The BBC Ukrainian Service reports that earlier Prime Minister Azarov had asserted that only those who hadn’t read it could criticize it. After demonstrations gathered many thousands outside the Verkhovna Rada, as well as on the main squares of other cities, Azarov claimed that the protests were testimony to democracy in Ukraine. “We have a free country, therefore those who saw the minuses in the Code came out onto the street and expressed their opposition. The government treated these citizens, their legitimate interests with respect, however, I stress, we are taking the decision in the interests of the overwhelming majority of our society”.
In an interview to Deutsche Welle , Vasyl Yurchyshyn from the authoritative Razumkov Centre, criticized the government for “pushing through” the Tax Code at such speed, without having analyzed the social consequences of major changes for small business, especially the level of unemployment. “No analysis was made of the likely drop in the level of employment. We are talking not only about the trade sector, but the service industry, construction and transport. Nobody assessed what types of work can be provided for those who reject private enterprise. If the state pursues such policy, it should set out such kind of programme for stimulating employment, the programme for retraining people who lose their work or business. I have heard nothing of such programmes.

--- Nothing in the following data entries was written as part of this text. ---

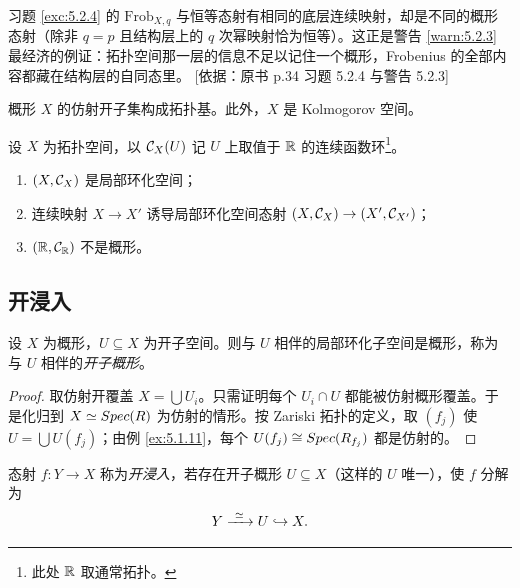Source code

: \begin{yizhu}
习题 \ref{exc:5.2.4} 的 $\mathrm{Frob}_{X,q}$ 与恒等态射有相同的底层连续映射，却是不同的概形态射（除非 $q=p$ 且结构层上的 $q$ 次幂映射恰为恒等）。这正是警告 \ref{warn:5.2.3} 最经济的例证：拓扑空间那一层的信息不足以记住一个概形，Frobenius 的全部内容都藏在结构层的自同态里。
[依据：原书 p.34 习题 5.2.4 与警告 5.2.3]
\end{yizhu}

\begin{lemma}\label{lem:5.2.5}
概形 $X$ 的仿射开子集构成拓扑基。此外，$X$ 是 Kolmogorov 空间。
\end{lemma}

\begin{exercise}\label{exc:5.2.6}
设 $X$ 为拓扑空间，以 $\mathcal{C}_X(U)$ 记 $U$ 上取值于 $\mathbb{R}$ 的连续函数环\footnote{此处 $\mathbb{R}$ 取通常拓扑。}。
\begin{enumerate}[label=(\roman*),leftmargin=2em,itemsep=0.25ex]
  \item $(X,\mathcal{C}_X)$ 是局部环化空间；
  \item 连续映射 $X\to X'$ 诱导局部环化空间态射 $(X,\mathcal{C}_X)\to(X',\mathcal{C}_{X'})$；
  \item $(\mathbb{R},\mathcal{C}_{\mathbb{R}})$ 不是概形。
\end{enumerate}
\end{exercise}

\subsection{开浸入}\label{sec:5.3}

\begin{propdef}\label{prop:5.3.1}
设 $X$ 为概形，$U\subseteq X$ 为开子空间。则与 $U$ 相伴的局部环化子空间是概形，称为与 $U$ 相伴的\emph{开子概形}。
\end{propdef}

\begin{proof}
取仿射开覆盖 $X=\bigcup U_i$。只需证明每个 $U_i\cap U$ 都能被仿射概形覆盖。于是化归到 $X\simeq Spec(R)$ 为仿射的情形。按 Zariski 拓扑的定义，取 $(f_j)$ 使 $U=\bigcup U(f_j)$；由例 \ref{ex:5.1.11}，每个 $U(f_j)\cong Spec(R_{f_j})$ 都是仿射的。
\end{proof}

\begin{definition}\label{def:5.3.2}
态射 $f:Y\to X$ 称为\emph{开浸入}，若存在开子概形 $U\subseteq X$（这样的 $U$ 唯一），使 $f$ 分解为
\[
Y\xrightarrow{\ \simeq\ }U\hookrightarrow X .
\]
\end{definition}

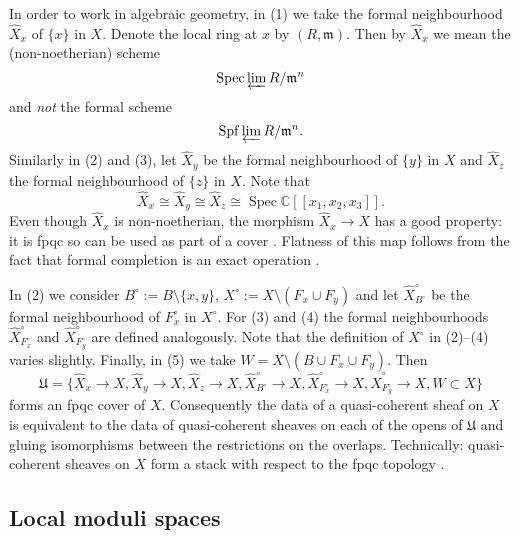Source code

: \documentclass{amsart}
\theoremstyle{definition}
\newcommand{\CC} {\mathbb{C}}          %
\newcommand{\Spec}{\operatorname{Spec}}
\begin{document}
In order to work in algebraic geometry, in (1) we take the formal neighbourhood $\widehat{X}_x$ of $\{x\}$ in $X$. Denote the local ring at $x$ by $(R,\mathfrak{m})$. Then by $\widehat{X}_x$ we mean the (non-noetherian) scheme
$$
\Spec \varprojlim R / \mathfrak{m}^n 
$$
and \emph{not} the formal scheme $$\mathrm{Spf} \varprojlim R / \mathfrak{m}^n.$$ Similarly in (2) and (3), let $\widehat{X}_y$ be the formal neighbourhood of $\{y\}$ in $X$ and $\widehat{X}_z$ the formal neighbourhood of $\{z\}$ in $X$. Note that 
$$
\widehat{X}_x \cong \widehat{X}_y \cong \widehat{X}_z \cong\Spec \CC[\![x_1,x_2,x_3]\!].
$$
Even though $\widehat{X}_x$ is non-noetherian, the morphism $\widehat{X}_x \rightarrow X$ has a good property: it is fpqc so can be used as part of a cover \cite[Sect.~2.3.2]{Vis}. Flatness of this map follows from the fact that formal completion is an exact operation \cite[Prop.~10.14]{AM}. 

In (2) we consider $B^\circ := B \setminus \{x,y\}$, $X^\circ := X \setminus (F_x  \cup F_y)$ and let $\widehat{X}^{\circ}_{B^\circ}$ be the formal neighbourhood of $F_{x}^{\circ}$ in $X^\circ$. For (3) and (4) the formal neighbourhoods $\widehat{X}^{\circ}_{F_{x}^{\circ}}$ and $\widehat{X}^{\circ}_{F_{y}^{\circ}}$ are defined analogously. Note that the definition of $X^\circ$ in (2)--(4) varies slightly. Finally, in (5) we take $W = X \setminus (B \cup F_x \cup F_y)$. Then
$$
\mathfrak{U} = \{\widehat{X}_x \rightarrow X, \widehat{X}_y \rightarrow X, \widehat{X}_z \rightarrow X, \widehat{X}^{\circ}_{B^\circ} \rightarrow X, \widehat{X}^{\circ}_{F_{x}^{\circ}} \rightarrow X, \widehat{X}^{\circ}_{F_{y}^{\circ}} \rightarrow X, W \subset X\}
$$
forms an fpqc cover of $X$. Consequently the data of a quasi-coherent sheaf on $X$ is equivalent to the data of quasi-coherent sheaves on each of the opens of $\mathfrak{U}$ and gluing isomorphisms between the restrictions on the overlaps. Technically: quasi-coherent sheaves on $X$ form a stack with respect to the fpqc topology \cite[Thm.~4.23]{Vis}.


\subsection{Local moduli spaces} \label{localmod}
\end{document}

He believes that a significant increase in unemployment will be only an added strain on public funding. This will mean that the aim of better supplementing the Pension Fund, declared by the government, will not be achieved. He also expects that a fair number of businesspeople will move into the shadow economy. “In a country where the system of tax administration is near the worst in the world, one cannot expect that small businesses will agree to work on “general conditions”, when these are simply too bad.